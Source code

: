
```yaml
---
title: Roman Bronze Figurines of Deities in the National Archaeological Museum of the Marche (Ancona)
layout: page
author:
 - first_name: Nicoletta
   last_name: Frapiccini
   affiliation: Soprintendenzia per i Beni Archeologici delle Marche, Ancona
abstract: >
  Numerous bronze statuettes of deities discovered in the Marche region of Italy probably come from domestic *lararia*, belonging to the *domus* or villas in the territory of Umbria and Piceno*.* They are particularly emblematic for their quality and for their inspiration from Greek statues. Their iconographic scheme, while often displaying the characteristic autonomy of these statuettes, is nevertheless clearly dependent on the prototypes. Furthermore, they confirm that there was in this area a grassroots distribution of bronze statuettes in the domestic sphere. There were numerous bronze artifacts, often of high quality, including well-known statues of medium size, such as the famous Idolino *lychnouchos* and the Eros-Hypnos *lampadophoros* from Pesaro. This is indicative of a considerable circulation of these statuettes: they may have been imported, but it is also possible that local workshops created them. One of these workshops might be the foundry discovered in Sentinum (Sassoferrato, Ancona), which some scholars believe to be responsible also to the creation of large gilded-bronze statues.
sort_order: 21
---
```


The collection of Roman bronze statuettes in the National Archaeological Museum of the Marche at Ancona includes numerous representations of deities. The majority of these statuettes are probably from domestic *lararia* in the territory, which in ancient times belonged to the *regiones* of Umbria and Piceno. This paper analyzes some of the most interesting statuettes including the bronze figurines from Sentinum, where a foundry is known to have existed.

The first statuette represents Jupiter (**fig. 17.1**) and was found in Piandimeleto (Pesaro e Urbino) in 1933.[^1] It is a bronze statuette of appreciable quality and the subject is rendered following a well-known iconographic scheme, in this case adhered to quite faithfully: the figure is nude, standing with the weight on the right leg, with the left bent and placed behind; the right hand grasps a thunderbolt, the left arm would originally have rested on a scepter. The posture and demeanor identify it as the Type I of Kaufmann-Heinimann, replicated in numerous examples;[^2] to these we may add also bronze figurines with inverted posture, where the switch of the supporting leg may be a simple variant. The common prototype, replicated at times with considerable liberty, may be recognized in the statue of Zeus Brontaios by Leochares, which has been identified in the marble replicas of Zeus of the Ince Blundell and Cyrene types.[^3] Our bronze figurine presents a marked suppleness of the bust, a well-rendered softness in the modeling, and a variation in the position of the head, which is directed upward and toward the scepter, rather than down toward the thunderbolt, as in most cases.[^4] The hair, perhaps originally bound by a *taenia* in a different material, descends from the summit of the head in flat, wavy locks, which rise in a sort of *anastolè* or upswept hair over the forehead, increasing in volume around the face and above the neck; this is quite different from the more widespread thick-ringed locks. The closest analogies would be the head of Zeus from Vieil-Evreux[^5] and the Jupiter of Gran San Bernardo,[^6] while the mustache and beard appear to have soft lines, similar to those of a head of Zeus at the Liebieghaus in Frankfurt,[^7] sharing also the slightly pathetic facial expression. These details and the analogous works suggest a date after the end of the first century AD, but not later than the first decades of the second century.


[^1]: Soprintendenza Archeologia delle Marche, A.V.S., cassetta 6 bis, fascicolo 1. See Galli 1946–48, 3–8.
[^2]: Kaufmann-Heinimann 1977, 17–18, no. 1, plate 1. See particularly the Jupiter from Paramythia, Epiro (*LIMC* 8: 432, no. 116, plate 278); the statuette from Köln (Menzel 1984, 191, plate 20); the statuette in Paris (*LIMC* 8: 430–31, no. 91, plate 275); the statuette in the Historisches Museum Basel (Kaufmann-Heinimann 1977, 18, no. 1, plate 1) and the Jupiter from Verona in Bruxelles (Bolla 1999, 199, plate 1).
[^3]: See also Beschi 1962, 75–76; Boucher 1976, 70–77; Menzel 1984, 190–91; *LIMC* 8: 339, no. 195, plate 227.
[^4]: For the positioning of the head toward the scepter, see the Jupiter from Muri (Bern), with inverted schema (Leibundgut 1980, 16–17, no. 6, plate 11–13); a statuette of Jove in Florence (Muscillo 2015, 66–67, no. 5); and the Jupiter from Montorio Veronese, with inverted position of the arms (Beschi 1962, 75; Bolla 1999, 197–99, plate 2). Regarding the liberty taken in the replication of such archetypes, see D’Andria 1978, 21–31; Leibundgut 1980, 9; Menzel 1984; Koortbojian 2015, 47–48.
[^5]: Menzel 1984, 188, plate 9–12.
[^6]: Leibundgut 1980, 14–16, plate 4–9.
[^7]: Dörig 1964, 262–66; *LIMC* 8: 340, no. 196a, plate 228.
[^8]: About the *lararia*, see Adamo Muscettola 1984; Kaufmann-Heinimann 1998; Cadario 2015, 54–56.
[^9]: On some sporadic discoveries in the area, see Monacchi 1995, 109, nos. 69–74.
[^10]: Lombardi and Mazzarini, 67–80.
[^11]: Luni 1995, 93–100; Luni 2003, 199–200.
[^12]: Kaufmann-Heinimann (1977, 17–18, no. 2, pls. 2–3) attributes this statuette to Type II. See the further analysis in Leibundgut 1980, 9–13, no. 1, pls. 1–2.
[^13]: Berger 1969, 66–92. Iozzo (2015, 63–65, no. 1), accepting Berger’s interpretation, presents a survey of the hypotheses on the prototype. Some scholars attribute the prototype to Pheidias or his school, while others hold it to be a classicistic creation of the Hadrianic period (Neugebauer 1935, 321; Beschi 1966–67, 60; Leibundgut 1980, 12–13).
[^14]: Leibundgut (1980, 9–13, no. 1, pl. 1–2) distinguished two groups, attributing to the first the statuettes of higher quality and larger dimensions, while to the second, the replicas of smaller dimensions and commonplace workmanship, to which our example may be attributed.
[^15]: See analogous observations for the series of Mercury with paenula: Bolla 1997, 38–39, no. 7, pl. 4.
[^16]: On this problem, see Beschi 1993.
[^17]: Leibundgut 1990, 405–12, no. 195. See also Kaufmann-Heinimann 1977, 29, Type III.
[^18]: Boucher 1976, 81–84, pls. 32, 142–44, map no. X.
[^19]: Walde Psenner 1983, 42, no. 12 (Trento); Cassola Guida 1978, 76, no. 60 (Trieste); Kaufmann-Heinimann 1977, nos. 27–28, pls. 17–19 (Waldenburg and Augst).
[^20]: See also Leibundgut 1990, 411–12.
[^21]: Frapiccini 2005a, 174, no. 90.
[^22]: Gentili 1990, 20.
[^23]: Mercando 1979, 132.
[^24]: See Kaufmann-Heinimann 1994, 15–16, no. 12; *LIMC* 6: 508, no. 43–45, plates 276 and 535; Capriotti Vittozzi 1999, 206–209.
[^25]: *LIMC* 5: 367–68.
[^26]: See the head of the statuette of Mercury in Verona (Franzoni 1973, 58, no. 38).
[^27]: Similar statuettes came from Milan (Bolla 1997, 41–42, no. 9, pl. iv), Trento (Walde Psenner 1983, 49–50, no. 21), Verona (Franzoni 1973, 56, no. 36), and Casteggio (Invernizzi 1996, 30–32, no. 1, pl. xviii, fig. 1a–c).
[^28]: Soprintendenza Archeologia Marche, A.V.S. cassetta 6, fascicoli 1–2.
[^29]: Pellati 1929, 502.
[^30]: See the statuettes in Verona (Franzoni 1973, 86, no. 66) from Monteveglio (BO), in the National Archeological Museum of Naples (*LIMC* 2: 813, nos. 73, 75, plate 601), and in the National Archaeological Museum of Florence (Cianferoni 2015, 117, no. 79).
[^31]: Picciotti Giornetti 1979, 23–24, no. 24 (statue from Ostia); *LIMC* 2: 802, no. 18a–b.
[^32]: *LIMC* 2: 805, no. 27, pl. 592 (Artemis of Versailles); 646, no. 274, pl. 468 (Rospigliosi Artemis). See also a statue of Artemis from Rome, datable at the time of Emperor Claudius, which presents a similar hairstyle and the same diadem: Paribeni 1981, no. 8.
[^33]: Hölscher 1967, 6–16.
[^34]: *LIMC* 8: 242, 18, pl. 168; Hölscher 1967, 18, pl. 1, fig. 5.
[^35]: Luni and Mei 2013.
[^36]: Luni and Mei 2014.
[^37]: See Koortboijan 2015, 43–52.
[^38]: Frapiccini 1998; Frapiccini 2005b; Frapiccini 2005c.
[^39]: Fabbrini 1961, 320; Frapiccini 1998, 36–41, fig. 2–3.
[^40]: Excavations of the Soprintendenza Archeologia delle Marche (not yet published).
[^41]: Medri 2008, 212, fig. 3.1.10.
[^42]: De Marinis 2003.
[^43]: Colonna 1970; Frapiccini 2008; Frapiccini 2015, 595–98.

Your task: Where does the word "Psenner" show up in the material? Copy out each line that has it.

Task output:
[^19]: Walde Psenner 1983, 42, no. 12 (Trento); Cassola Guida 1978, 76, no. 60 (Trieste); Kaufmann-Heinimann 1977, nos. 27–28, pls. 17–19 (Waldenburg and Augst).
[^27]: Similar statuettes came from Milan (Bolla 1997, 41–42, no. 9, pl. iv), Trento (Walde Psenner 1983, 49–50, no. 21), Verona (Franzoni 1973, 56, no. 36), and Casteggio (Invernizzi 1996, 30–32, no. 1, pl. xviii, fig. 1a–c).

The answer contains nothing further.